TASK GOAL: The lines to copy are those in the records below that hold the word "each".

-- RECORDS PROVIDED follows --

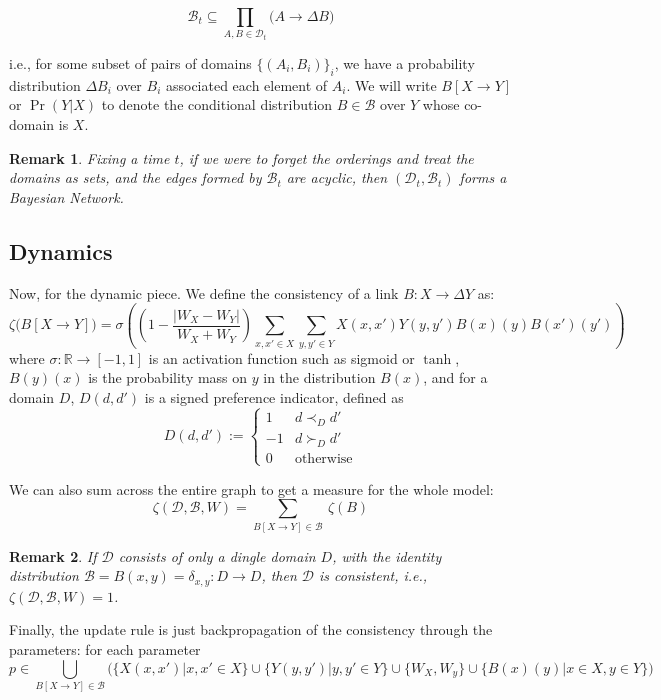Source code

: \documentclass{article}
\newtheorem*{remark}{Remark}
\begin{document}
	\[  \mathcal B_t \subseteq \prod_{A, B \in \mathcal D_t} \Big( A \to \Delta B \Big) \] 
	
	i.e., for some subset of pairs of domains $\{ (A_i, B_i) \}_i$, we have a probability distribution $\Delta B_i$ over $B_i$ associated each element of $A_i$. We will write $B [X \to Y]$ or $\Pr(Y | X)$ to denote the conditional distribution $B \in \mathcal B$ over $Y$ whose co-domain is $X$.
	
	
	\begin{remark}
		Fixing a time $t$, if we were to forget the orderings and treat the domains as sets, and the edges formed by $\mathcal B_t$ are acyclic, then $(\mathcal D_t, \mathcal B_t)$ forms a Bayesian Network.
	\end{remark}
 
 	
 	
 	\subsection{Dynamics}
	
 	Now, for the dynamic piece. We define the consistency of a link $B : X \to \Delta Y$ as: 	
 	\[ \zeta\big(B[X \to Y]\big) =  \sigma \left( \left(1- \frac{|W_X - W_Y|}{W_X + W_Y}\right) \sum_{x,x' \in X}\sum_{y,y' \in Y} X(x,x') Y(y,y') B(x)(y) B(x')(y') \right) \]
 	where $\sigma : \mathbb R \to [-1, 1]$ is an activation function such as sigmoid or $\tanh$, $B(y)(x)$ is the probability mass on $y$ in the distribution $B(x)$, and for a domain $D$, $D(d, d')$ is a signed preference indicator, defined as 
 	\[ D(d, d') := \begin{cases}
 		1 & d \prec_D d' \\
 		-1 & d \succ_D d' \\
 		0 & \text{otherwise}
 	\end{cases} \]
 	 	
 	We can also sum across the entire graph to get a measure for the whole model:
 	\[ \zeta(\mathcal D, \mathcal B, W) = \sum_{B[X\to Y] \in \mathcal B}~ \zeta(B) \]
 	
 	
 	\begin{remark}
 		If $\mathcal D$ consists of only a dingle domain $D$, with the identity distribution $\mathcal B = {B(x,y) = \delta_{x,y}: D \to D}$, then $\mathcal D$ is consistent, i.e., $\zeta(\mathcal D, \mathcal B, W) = 1$.
 	\end{remark}
 	
 	Finally, the update rule is just backpropagation of the consistency through the parameters: for each parameter 
 	\[ p \in \bigcup_{B[X\to Y] \in \mathcal B}  \Bigg( \{ X(x,x') | x, x' \in X\} \cup \{ Y(y, y') | y,y' \in Y\} \cup \{ W_X, W_y \} \cup \{B(x)(y) | x \in X, y \in Y\}  \Bigg) \]
\end{document}
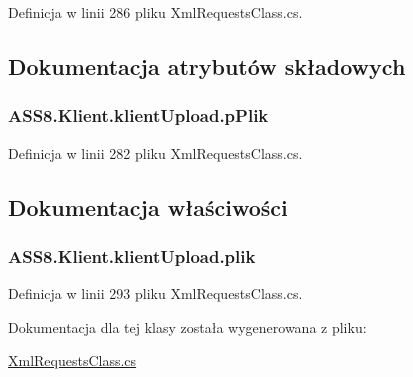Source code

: Definicja w linii 286 pliku XmlRequestsClass.cs.

\subsection{Dokumentacja atrybutów składowych}
\hypertarget{a00011_b6779c02575a79c4964354a61dd9088f}{
\subsubsection[{pPlik}]{ {\bf ASS8.Klient.klientUpload.pPlik}}}
\label{da/d45/a00011_b6779c02575a79c4964354a61dd9088f}




Definicja w linii 282 pliku XmlRequestsClass.cs.

\subsection{Dokumentacja właściwości}
\hypertarget{a00011_768e461c6c80e2703893b7634d00146b}{
\subsubsection[{plik}]{ ASS8.Klient.klientUpload.plik}}
\label{da/d45/a00011_768e461c6c80e2703893b7634d00146b}




Definicja w linii 293 pliku XmlRequestsClass.cs.

Dokumentacja dla tej klasy została wygenerowana z pliku:\begin{CompactItemize}
\item 
\hyperlink{a00055}{XmlRequestsClass.cs}\end{CompactItemize}
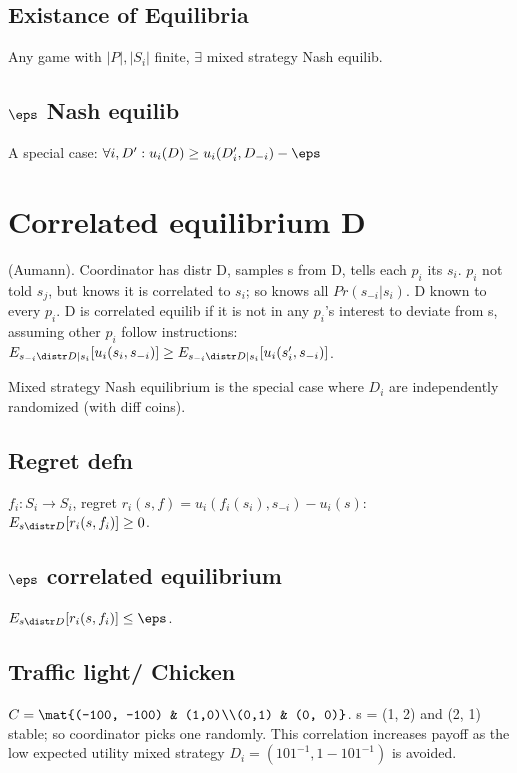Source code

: \documentclass[10pt]{amsart}
\begin{document}
\subsection{Existance of Equilibria}
Any game with $|P|, |S_{i}|$ finite, $\exists$ mixed strategy Nash equilib. \why

\subsection{$\eps$ Nash equilib}
A special case: $\forall i, D': u_{i}(D) \geq u_{i}(D'_{i}, D_{-i}) - \eps$

\section{Correlated equilibrium D}
(Aumann). Coordinator has distr D, samples s from D, tells each $p_{i}$ its $s_{i}$. $p_{i}$ not told $s_{j}$, but knows it is correlated to $s_{i}$; so knows all $Pr(s_{-i}|s_{i})$. D known to every $p_{i}$. D is correlated equilib if it is not in any $p_{i}$'s interest to deviate from s, assuming other $p_{i}$ follow instructions: \\
$E_{s_{-i} \distr D|s_{i}} [u_{i}(s_{i}, s_{-i})] \geq E_{s_{-i}\distr D|s_{i}} [u_{i}(s'_{i}, s_{-i})] $.

Mixed strategy Nash equilibrium is the special case where $D_{i}$ are independently randomized (with diff coins).

\subsection{Regret defn}
$f_{i}:S_{i} \to S_{i}$, regret $r_{i}(s,f) = u_{i}(f_{i}(s_{i}), s_{-i}) - u_{i}(s)$:\\
 $E_{s \distr D}[r_{i}(s,f_{i})] \geq 0$.

\subsection{$\eps$ correlated equilibrium}
$E_{s \distr D}[r_{i}(s,f_{i})] \leq \eps$.

\subsection{Traffic light/ Chicken} $C = \mat{(-100, -100) & (1,0)\\(0,1) & (0, 0)}$. s = (1, 2) and (2, 1) stable; so coordinator picks one randomly. This correlation increases payoff as the low expected utility mixed strategy $D_{i} = (101^{-1}, 1-101^{-1})$ is avoided.
\end{document}
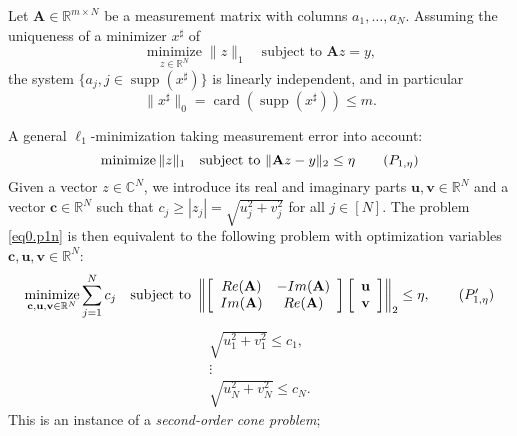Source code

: \begin{theorem}
    \label{th0.3.1}
    Let $\mathbf{A} \in \mathbb{R}^{m \times N}$ be a measurement matrix with columns $a_1, \dots, a_N$. Assuming the uniqueness of a minimizer $x^{\sharp}$ of 
    \[
        \mathop{\mathrm{minimize}}\limits_{z \in \mathbb{R}^N} \|z\|_1 \quad \text{subject to } \mathbf{A}z = y,
    \]
    the system $\{a_j, j\in \mathop{\mathrm{supp}}(x^{\sharp})\}$ is linearly independent, and in particular 
    \[
        \|x^{\sharp}\|_0 = \mathop{\mathrm{card}}(\mathop{\mathrm{supp}}(x^{\sharp})) \leq m.
    \]
\end{theorem}

A general $\ell_1$-minimization taking measurement error into account:
\begin{equation}
    \mathop{\mathrm{minimize}}\|z\|_1 \quad \text{subject to } \|\mathbf{A}z-y\|_2 \leq \eta \tag{$P_{1,\eta}$}
    \label{eq0.p1n}
\end{equation}
Given a vector $z \in \mathbb{C}^N$, we introduce its real and imaginary parts $\mathbf{u,v} \in \mathbb{R}^N$ and a vector $\mathbf{c} \in \mathbb{R}^N$ such that $c_j \geq \left|z_j\right| = \sqrt{u_j^2 + v_j^2}$ for all $j \in [N]$. The problem \cref{eq0.p1n} is then equivalent to the following problem with optimization variables $\mathbf{c,u,v} \in \mathbb{R}^N$:
\begin{equation}
    \mathop{\mathrm{minimize}}\limits_{\mathbf{c,u,v} \in \mathbb{R}^N} \sum\limits_{j=1}^N c_j \quad \text{subject to } \left\|\left[ 
        \begin{array}{cc}
            Re(\mathbf{A}) & -Im(\mathbf{A}) \\
            Im(\mathbf{A}) & Re(\mathbf{A})
        \end{array}
        \right]
        \left[ 
         \begin{array}{c}
            \mathbf{u}\\
            \mathbf{v}
        \end{array}
    \right]\right\|_2 \leq \eta, \tag{$P_{1,\eta}'$}
    \label{eq0.p1n'}
\end{equation}
\[
    \begin{array}{c}
        \sqrt{u_1^2 + v_1^2} \leq c_1, \\
        \vdots \\
        \sqrt{u_N^2 + v_N^2} \leq c_N.
    \end{array}
\]
This is an instance of a \emph{\textcolor[rgb]{1,0,0}{second-order cone problem}};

-- RECORDS PROVIDED concluded --

RESULT OF THIS TASK:
	i.e., for some subset of pairs of domains $\{ (A_i, B_i) \}_i$, we have a probability distribution $\Delta B_i$ over $B_i$ associated each element of $A_i$. We will write $B [X \to Y]$ or $\Pr(Y | X)$ to denote the conditional distribution $B \in \mathcal B$ over $Y$ whose co-domain is $X$.
 	Finally, the update rule is just backpropagation of the consistency through the parameters: for each parameter 
(Aumann). Coordinator has distr D, samples s from D, tells each $p_{i}$ its $s_{i}$. $p_{i}$ not told $s_{j}$, but knows it is correlated to $s_{i}$; so knows all $Pr(s_{-i}|s_{i})$. D known to every $p_{i}$. D is correlated equilib if it is not in any $p_{i}$'s interest to deviate from s, assuming other $p_{i}$ follow instructions: \\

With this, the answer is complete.